PETA billboard to honor cows killed after truck crash on I-94

billboard to honor cows killed after freeway crash
Photo credit PETA

(WWJ) Some first responders said scene they witnessed was pretty tough to deal with, according to Michigan State Police.

Now PETA is preparing to place a billboard near a crash site along I-94 in Detroit to honor the 18 cows shot dead after being severely injured when a truck carrying them rolled over on a ramp.

The planned sign will include an image of a cow, with the message: “See the Individual. Go Vegan.”

According to MSP First Lt. Mike Shaw, speed was a factor in the crash that shut down the westbound I-94 ramp to southbound I-75 for 17 hours, early this week.

Shaw told WWJ Newsradio 950 that some animals were killed in the crash while others were so badly injured that had to be euthanized on the scene.

"You never ever want to be put in that position, but sometimes it's the most humane thing you can do is to end their suffering," Shaw said. "So we unfortunately get stuck with that quite often during during car-deer crashes, and other events with livestock."

Crews worked overnight to clear the wreckage.

About 20 cows survived.

“Witnesses saw these cows lie on the roadside in pain and terror for over 10 hours before they were finally shot in the head,” said PETA Executive Vice President Tracy Reiman, in a news release. “PETA’s ad encourages anyone disturbed by the thought of these animals’ prolonged, horrific deaths — or by the thought of their sisters’ fate under the slaughterhouse knife — to go vegan.”

The truck was apparently transporting Holstein cows, the breed most often used by the dairy industry, in which PETA says workers artificially inseminate female cows and tear calves away from their mothers within a day of birth. They ship male calves off to be slaughtered for veal, while females endure repeated forced pregnancies until they’re slaughtered for cheap meat.
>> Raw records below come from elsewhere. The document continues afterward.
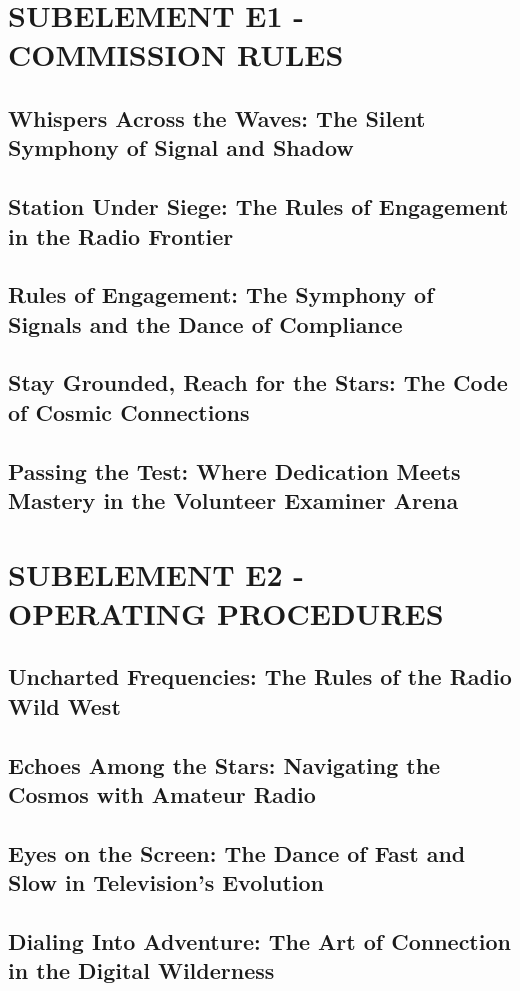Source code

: \documentclass[12pt]{book}
\begin{document}
\tableofcontents
\newpage
\chapter{SUBELEMENT E1 - COMMISSION RULES}
\section{Whispers Across the Waves: The Silent Symphony of Signal and Shadow}
\section{Station Under Siege: The Rules of Engagement in the Radio Frontier}
\section{Rules of Engagement: The Symphony of Signals and the Dance of Compliance}
\section{Stay Grounded, Reach for the Stars: The Code of Cosmic Connections}
\section{Passing the Test: Where Dedication Meets Mastery in the Volunteer Examiner Arena}
\chapter{SUBELEMENT E2 - OPERATING PROCEDURES}
\section{Uncharted Frequencies: The Rules of the Radio Wild West}
\section{Echoes Among the Stars: Navigating the Cosmos with Amateur Radio}
\section{Eyes on the Screen: The Dance of Fast and Slow in Television's Evolution}
\section{Dialing Into Adventure: The Art of Connection in the Digital Wilderness}
\end{document}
There were at least 89 crashes last year and at least 12 so far this year involving trucks carrying animals used for food, according to PETA.

The group — whose motto reads, in part, that “animals are not ours to eat or abuse in any other way” — opposes "speciesism," described as a "human-supremacist" worldview.

According to PETA, "Each person who goes vegan saves the lives of nearly 200 cows, pigs, chickens and other animals every year and helps prevent future epidemics and pandemics: Confining and killing animals for food has been linked to SARS, swine flu, bird flu, and COVID-19."